29 million Americans who don’t have it right now would get it. The bill you least like would prevent insurance companies from barring you from getting health insurance because of pre-existing conditions.
Whatever the bill you least like would set up an exchange so that people right now who are having to try to bargain for health insurance on their own are suddenly part of a pool of millions that forces insurance companies to compete for their business and give them better deals and lower rates.
So there are going to be some disagreements and details to work out. But to the Democrats – I want to say to you Democrats – let’s make sure we keep our eye on the prize.
...Sometimes Democrats can be their own worst enemies. Democrats are an opinionated bunch. (laughter)
Yay bill we least like! Yay insurance for 29 million people -- by mandating they buy insurance from rip-off artists with no choice of a public option!
Here's what the White House needs to understand:
Expressing a preference for the public option is not the same as fighting for the public option. Telling Harry Reid "good luck with that" is not the same as the president saying, "I am there helping Reid fight for those final votes."
Americans clearly favor a strong bill over a bipartisan bill and are clamoring for President Obama to make good on the mandate for sweeping change that was given to him in the 2008 election. President Obama will be judged by many of his biggest 2008 supporters on whether he fights for a strong public option at this critical moment.
If you haven't yet signed the Progressive Change Campaign Committee's emergency petition to President Obama, you can do it here.
On Thursday night, Reid went over to the White House for a talk with the president. The conversation centered on Reid's desire to put Schumer's national opt-out plan into the base bill. White House officials were not necessarily pleased, and they made that known. Everyone agrees that they didn't embrace Reid's new strategy. Everyone agrees that the White House wants Snowe on the bill...
Multiple sources tell TPMDC that Senate Majority Leader Harry Reid is very close to rounding up 60 members in support of a public option with an opt out clause, and are continuing to push skeptical members. But they also say that the White House is pushing back against the idea, in a bid to retain the support of Sen.
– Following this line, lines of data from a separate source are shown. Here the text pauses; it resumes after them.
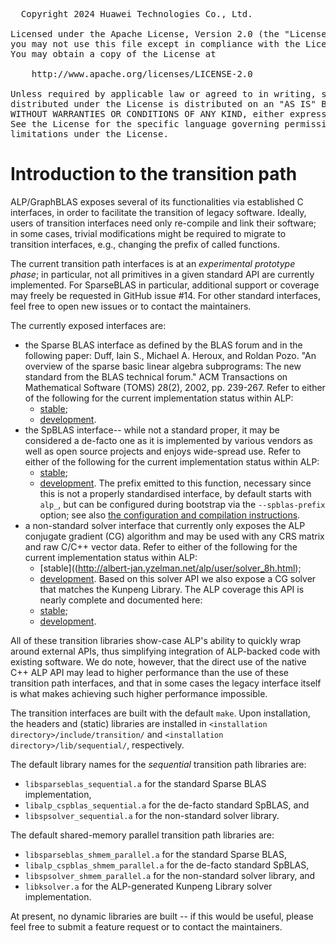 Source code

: <pre>
  Copyright 2024 Huawei Technologies Co., Ltd.

Licensed under the Apache License, Version 2.0 (the "License");
you may not use this file except in compliance with the License.
You may obtain a copy of the License at

    http://www.apache.org/licenses/LICENSE-2.0

Unless required by applicable law or agreed to in writing, software
distributed under the License is distributed on an "AS IS" BASIS,
WITHOUT WARRANTIES OR CONDITIONS OF ANY KIND, either express or implied.
See the License for the specific language governing permissions and
limitations under the License.
</pre>

# Introduction to the transition path

ALP/GraphBLAS exposes several of its functionalities via established C
interfaces, in order to facilitate the transition of legacy software.
Ideally, users of transition interfaces need only re-compile and link their
software; in some cases, trivial modifications might be required to migrate to
transition interfaces, e.g., changing the prefix of called functions.

The current transition path interfaces is at an *experimental prototype phase*;
in particular, not all primitives in a given standard API are currently
implemented. For SparseBLAS in particular, additional support or coverage may
freely be requested in GitHub issue #14. For other standard interfaces, feel
free to open new issues or to contact the maintainers.

The currently exposed interfaces are:

* the Sparse BLAS interface as defined by the BLAS forum and in the following
  paper: Duff, Iain S., Michael A. Heroux, and Roldan Pozo. "An overview of the
  sparse basic linear algebra subprograms: The new standard from the BLAS
  technical forum." ACM Transactions on Mathematical Software (TOMS) 28(2),
  2002, pp. 239-267. Refer to either of the following for the current
  implementation status within ALP:
    - [stable](http://albert-jan.yzelman.net/alp/user/blas__sparse_8h.html);
    - [development](../include/transition/blas_sparse.h).
* the SpBLAS interface-- while not a standard proper, it may be considered a
  de-facto one as it is implemented by various vendors as well as open source
  projects and enjoys wide-spread use. Refer to either of the following for
  the current implementation status within ALP:
   - [stable](http://albert-jan.yzelman.net/alp/user/spblas_8h.html);
   - [development](../include/transition/spblas_impl.h).
  The prefix emitted to this function, necessary since this is not a properly
  standardised interface, by default starts with `alp_`, but can be configured
  during bootstrap via the `--spblas-prefix` option; see also
  [the configuration and compilation instructions](Build_and_test_infra.md#generation-via-the-bootstrapsh-script).
* a non-standard solver interface that currently only exposes the ALP conjugate
  gradient (CG) algorithm and may be used with any CRS matrix and raw C/C++
  vector data. Refer to either of the following for the current implementation
  status within ALP:
   - [stable]((http://albert-jan.yzelman.net/alp/user/solver_8h.html);
   - [development](../include/transition/solver.h).
  Based on this solver API we also expose a CG solver that matches the Kunpeng
  Library. The ALP coverage this API is nearly complete and documented here:
   - [stable]();
   - [development](../include/transition/kml_iss.h).

All of these transition libraries show-case ALP's ability to quickly wrap around
external APIs, thus simplifying integration of ALP-backed code with existing
software. We do note, however, that the direct use of the native C++ ALP API may
lead to higher performance than the use of these transition path interfaces, and
that in some cases the legacy interface itself is what makes achieving such
higher performance impossible.

The transition interfaces are built with the default `make`. Upon installation,
the headers and (static) libraries are installed in
`<installation directory>/include/transition/` and
`<installation directory>/lib/sequential/`, respectively.

The default library names for the *sequential* transition path libraries are:
 - `libsparseblas_sequential.a` for the standard Sparse BLAS implementation,
 - `libalp_cspblas_sequential.a` for the de-facto standard SpBLAS, and
 - `libspsolver_sequential.a` for the non-standard solver library.

The default shared-memory parallel transition path libraries are:
 - `libsparseblas_shmem_parallel.a` for the standard Sparse BLAS,
 - `libalp_cspblas_shmem_parallel.a` for the de-facto standard SpBLAS,
 - `libspsolver_shmem_parallel.a` for the non-standard solver library, and
 - `libksolver.a` for the ALP-generated Kunpeng Library solver implementation.

At present, no dynamic libraries are built -- if this would be useful, please
feel free to submit a feature request or to contact the maintainers.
Olympia Snowe (R-ME).
After a weekend of furious activity on Capitol Hill, Democratic leaders in the Senate think they are close to getting the votes they need in order to pass an "opt-out" version of the public option.
But they feel like President Obama could be doing more to help them, with one senior staffer telling TNR on Sunday that the leadership would like, but has yet to receive, a clear "signal" of support for their effort.